Wie rechtfertigen Sie eine solche Ausgabe?

Wenn die Menschheit will, können wir uns zum ersten Mal der Frage nähern, ob wir allein im Universum sind. Die Antwort darauf würde unser Weltbild verändern. Jahrtausende haben wir mit der Vorstellung gelebt, als Menschen etwas sehr Spezielles zu sein. Aber warum eigentlich? Früher dachte man, die Erde sei der Mittelpunkt des Universums. Dann dachte man, die Sonne sei der Mittelpunkt. Aber auch das stimmte nicht. Selbst unsere Galaxie mit ihren mehr als 100 Milliarden Sternen ist nur eine von mehr als hundert Milliarden Galaxien. Das einzig Spezielle an der Erde ist noch, dass auf ihr Leben existiert. Jetzt könnten wir erkennen, dass wir nicht die einzigen sind.

Auch nicht zu vernachlässigen sind positive Nebeneffekte wie die Entwicklung von neuen Technologien und die Inspiration, die von einer solchen Mission ausgeht.
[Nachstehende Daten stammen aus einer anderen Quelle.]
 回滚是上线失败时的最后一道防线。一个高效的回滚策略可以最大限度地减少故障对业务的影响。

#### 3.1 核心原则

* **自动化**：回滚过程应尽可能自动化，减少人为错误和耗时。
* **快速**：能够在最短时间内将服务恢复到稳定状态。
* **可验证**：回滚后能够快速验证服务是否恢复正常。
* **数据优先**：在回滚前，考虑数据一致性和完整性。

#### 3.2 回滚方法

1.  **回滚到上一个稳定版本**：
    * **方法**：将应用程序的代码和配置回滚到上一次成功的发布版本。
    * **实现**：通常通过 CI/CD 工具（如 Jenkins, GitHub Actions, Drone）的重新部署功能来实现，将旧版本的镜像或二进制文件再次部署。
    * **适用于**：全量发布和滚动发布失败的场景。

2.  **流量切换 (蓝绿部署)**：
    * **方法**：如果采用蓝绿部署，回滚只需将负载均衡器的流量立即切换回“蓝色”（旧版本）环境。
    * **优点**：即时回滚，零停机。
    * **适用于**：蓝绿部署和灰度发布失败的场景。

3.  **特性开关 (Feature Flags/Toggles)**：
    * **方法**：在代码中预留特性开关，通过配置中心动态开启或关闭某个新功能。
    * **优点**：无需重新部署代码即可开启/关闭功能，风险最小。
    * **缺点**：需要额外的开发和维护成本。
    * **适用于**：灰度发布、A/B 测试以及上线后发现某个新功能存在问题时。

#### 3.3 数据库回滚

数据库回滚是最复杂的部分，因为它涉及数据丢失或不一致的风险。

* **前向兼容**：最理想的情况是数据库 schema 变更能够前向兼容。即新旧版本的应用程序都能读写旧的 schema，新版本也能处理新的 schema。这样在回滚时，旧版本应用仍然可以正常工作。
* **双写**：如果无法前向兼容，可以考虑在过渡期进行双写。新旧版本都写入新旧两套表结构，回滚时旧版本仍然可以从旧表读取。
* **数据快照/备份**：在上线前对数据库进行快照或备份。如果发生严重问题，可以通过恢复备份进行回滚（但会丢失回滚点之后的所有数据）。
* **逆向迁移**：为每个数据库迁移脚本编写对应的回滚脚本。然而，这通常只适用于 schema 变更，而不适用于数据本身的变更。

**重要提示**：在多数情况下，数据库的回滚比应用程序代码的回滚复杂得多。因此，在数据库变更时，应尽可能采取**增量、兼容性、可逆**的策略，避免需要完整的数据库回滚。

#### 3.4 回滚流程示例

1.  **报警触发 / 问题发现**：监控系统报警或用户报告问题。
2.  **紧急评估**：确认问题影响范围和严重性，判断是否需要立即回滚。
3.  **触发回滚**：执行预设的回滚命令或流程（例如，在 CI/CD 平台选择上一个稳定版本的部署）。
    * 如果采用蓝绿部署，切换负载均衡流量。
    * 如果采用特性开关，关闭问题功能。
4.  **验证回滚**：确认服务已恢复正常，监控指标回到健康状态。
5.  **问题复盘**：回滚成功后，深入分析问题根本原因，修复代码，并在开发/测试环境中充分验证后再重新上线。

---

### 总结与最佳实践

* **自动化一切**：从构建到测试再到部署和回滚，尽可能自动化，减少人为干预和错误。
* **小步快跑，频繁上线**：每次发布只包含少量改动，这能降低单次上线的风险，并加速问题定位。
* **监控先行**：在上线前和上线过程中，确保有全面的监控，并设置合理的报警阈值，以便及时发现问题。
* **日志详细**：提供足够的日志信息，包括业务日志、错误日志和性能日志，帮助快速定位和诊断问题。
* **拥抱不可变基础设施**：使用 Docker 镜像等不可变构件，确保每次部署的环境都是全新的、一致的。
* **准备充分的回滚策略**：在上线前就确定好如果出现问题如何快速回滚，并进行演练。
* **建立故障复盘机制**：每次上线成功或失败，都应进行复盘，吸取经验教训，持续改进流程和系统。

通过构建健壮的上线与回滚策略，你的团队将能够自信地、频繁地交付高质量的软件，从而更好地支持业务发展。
Das Interesse für technische, ingenieurs- und naturwissenschaftliche Berufe wird steigen, und diese Berufsfelder gewinnen in einer Zeit, die mehr und mehr von Technologien dominiert wird und wo wir Lösungen für globale Probleme benötigen, an enormer Bedeutung.

Und wenn sie die Finanzierung damit vergleichen, was Menschen für viele andere Dinge ausgeben, ist es gar nicht so viel. Allein der jährliche Gesamthaushalt Deutschlands umfasst deutlich mehr als 400 Milliarden Euro, und schließlich wird es sich um eine internationale Kooperation handeln.

Was glauben Sie, wie würden die Menschen auf die Nachricht von außerirdischem Leben reagieren?

Atmosphärische Biosignaturen von Planeten, die Dutzende von Lichtjahren entfernt sind, würden vermutlich keine großen Ängste vor Aliens auslösen. Und je nach den Beobachtungen gäbe es zunächst auch Unsicherheiten, ob eine Auffälligkeit in einer Atmosphäre wirklich nur Leben als Erklärung zulässt.

Wie sähe ein sicherer Beweis aus?

Absolute Gewissheit würde es dann geben, wenn wir außerirdisches Leben oder Spuren davon direkt vor Ort analysieren könnten, zum Beispiel Beweise, dass auf dem Mars früher einmal Leben existiert hat. Um bei atmosphärischen Biosignaturen einen robusten Nachweis zu erbringen, suchen wir nach bestimmten Kombinationen von Molekülen, etwa Sauerstoff und gleichzeitig Methan. Sie werden auf der Erde von Tieren und Pflanzen erzeugt und reagieren schnell miteinander. Ein solches permanentes chemisches Ungleichgewicht ist kaum vorstellbar, ohne dass lebende Organismen es aufrechterhalten.

Wird es je eine Raumfahrtmission zu einem fernen Sonnensystem geben?

Sicher nicht in naher Zukunft. Aber es gibt bereits Leute, die sich darüber Gedanken machen, etwa indem man Mikrosonden mit einem Laserstrahl beschleunigt. Kann sein, dass nie etwas daraus wird, aber ich finde es grundsätzlich gut, in alle Richtungen zu denken.

Wie findet man intelligente Lebensformen? Falls diese existieren, müssten wir nicht längst Signale erhalten haben?

Wenn man bedenkt, was wir gerade mit unserem Planeten machen: Die Zeitspanne, in der es intelligentes Leben auf der Erde gab, könnte sich als extrem kurz erweisen – gemessen an den etwa vier Milliarden Jahren, seit denen bereits Leben auf der Erde existiert. Vielleicht kommen höher entwickelte Zivilisationen mit kompatibler Technologie allgemein nur selten vor, sodass es unwahrscheinlich ist, in Kontakt zu treten.

Hat die Suche nach dem Ursprung des Lebens Sie verändert?

Auf jeden Fall. Wenn ich beispielsweise mit der Familie in den Bergen wandere, dann staune ich immer wieder über die Allgegenwart des Lebendigen. Bäume, Moose und Flechten, selbst die Luft, einfach überall ist Leben. Das ist ein Wunder, das wir noch längst nicht verstanden haben – nicht hier bei uns auf der Erde und schon recht nicht in den Weiten des Alls.